The National Museum of Korea has achieved a historic milestone by welcoming over 5 million visitors in a single year for the first time since its establishment 80 years ago. As of Wednesday, the Seoul-based institution recorded exactly 5,016,382 visitors, officially joining the exclusive ranks of the world's most visited museums alongside the Louvre in Paris, the Vatican Museums, the British Museum in London, and the Metropolitan Museum of Art in New York.
The museum announced this groundbreaking achievement on Friday, marking a significant moment in its eight-decade history since its founding in 1945. According to official museum data, the institution experienced a remarkable 69.7 percent increase in visitors between January 1 and Wednesday compared to the same period last year, when approximately 2.9 million people visited the museum.
The visitor demographics reveal the strong domestic appeal of the museum, with 4.83 million Korean visitors making up the vast majority of attendees, while 185,705 international visitors also contributed to the record-breaking numbers. This surge in attendance reflects the growing appreciation for Korean cultural heritage both domestically and internationally.

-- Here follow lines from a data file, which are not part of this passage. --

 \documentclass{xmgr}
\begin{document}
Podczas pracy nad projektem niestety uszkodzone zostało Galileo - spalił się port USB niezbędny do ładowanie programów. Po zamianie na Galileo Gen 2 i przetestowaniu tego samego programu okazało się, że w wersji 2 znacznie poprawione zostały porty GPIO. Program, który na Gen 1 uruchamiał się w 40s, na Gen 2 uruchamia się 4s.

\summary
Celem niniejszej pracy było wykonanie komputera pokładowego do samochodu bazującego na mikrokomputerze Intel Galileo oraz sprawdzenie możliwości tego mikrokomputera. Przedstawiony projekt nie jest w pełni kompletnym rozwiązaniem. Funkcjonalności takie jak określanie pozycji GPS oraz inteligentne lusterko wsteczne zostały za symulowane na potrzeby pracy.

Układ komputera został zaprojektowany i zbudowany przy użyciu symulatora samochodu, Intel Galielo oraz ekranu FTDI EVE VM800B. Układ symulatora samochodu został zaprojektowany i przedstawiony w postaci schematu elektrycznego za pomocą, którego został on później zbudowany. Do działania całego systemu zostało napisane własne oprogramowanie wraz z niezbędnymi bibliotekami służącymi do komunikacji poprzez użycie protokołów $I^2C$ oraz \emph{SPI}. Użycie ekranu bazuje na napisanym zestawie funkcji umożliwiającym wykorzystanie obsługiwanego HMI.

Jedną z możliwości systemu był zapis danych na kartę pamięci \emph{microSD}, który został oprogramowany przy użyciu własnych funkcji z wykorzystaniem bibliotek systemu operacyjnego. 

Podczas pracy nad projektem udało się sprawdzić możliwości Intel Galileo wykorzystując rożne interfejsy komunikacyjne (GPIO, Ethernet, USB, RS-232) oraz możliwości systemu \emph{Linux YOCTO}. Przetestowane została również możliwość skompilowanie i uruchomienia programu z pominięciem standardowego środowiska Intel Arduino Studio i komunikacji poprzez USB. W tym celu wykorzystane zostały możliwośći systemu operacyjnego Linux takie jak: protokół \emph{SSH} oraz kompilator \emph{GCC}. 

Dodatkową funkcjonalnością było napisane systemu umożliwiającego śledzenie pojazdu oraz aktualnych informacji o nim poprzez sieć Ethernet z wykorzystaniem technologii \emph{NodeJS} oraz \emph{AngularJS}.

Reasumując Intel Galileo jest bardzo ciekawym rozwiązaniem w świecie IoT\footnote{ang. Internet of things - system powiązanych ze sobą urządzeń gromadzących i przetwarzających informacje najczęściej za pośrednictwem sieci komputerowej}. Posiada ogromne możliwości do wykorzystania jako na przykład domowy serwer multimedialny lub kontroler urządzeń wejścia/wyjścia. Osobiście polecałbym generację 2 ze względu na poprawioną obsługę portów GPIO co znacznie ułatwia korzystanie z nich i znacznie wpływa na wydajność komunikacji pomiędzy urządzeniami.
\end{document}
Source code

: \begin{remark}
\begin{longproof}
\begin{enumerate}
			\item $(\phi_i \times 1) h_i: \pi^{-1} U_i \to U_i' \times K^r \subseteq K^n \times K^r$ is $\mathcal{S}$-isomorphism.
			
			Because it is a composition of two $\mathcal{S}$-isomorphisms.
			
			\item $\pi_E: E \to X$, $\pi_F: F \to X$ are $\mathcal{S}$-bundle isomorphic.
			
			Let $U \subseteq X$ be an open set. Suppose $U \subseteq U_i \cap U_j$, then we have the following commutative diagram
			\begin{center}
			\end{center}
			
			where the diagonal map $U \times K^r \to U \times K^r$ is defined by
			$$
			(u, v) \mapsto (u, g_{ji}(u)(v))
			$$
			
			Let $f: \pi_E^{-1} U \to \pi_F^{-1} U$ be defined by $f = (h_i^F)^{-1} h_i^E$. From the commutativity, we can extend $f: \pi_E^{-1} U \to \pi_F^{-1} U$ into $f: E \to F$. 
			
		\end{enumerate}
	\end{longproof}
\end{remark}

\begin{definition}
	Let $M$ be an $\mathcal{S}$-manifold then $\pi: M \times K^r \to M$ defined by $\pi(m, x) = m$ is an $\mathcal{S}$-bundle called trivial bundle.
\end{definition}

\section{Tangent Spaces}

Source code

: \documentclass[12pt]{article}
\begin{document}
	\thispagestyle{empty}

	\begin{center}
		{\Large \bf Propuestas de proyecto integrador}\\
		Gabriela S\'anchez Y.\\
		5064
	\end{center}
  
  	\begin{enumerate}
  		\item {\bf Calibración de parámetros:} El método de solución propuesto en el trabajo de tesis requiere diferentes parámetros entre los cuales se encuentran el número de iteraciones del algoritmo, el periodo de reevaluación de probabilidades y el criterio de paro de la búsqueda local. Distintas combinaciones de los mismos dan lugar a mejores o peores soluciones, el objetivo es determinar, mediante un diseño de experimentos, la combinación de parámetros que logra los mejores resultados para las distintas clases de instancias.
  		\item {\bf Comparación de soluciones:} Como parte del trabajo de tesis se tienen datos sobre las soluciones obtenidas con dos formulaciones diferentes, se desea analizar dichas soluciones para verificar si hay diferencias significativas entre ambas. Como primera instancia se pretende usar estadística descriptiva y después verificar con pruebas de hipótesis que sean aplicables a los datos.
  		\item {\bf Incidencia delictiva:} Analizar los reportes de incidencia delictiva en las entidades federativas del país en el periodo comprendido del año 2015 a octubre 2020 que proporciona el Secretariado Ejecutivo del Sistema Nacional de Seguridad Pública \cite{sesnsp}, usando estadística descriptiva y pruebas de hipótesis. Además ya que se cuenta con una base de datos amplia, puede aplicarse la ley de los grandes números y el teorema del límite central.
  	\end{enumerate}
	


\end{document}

Museum officials attribute this unprecedented growth to the rising global interest in Korean culture, a phenomenon that has been significantly amplified by recent popular media successes. The museum specifically cited the recent success of Netflix's animated film "K-pop Demon Hunters" as one factor that has further boosted international curiosity about Korean cultural institutions and heritage.
According to The Art Newspaper, a respected UK-based art publication, only four other museums worldwide achieved the 5-million visitor threshold last year: the Louvre Museum in Paris, the Vatican Museums in Rome, the British Museum in London, and the Metropolitan Museum of Art in New York. The National Museum of Korea now stands as the fifth institution globally to reach this prestigious milestone, representing a significant achievement for South Korean cultural tourism and international recognition of the country's rich historical heritage.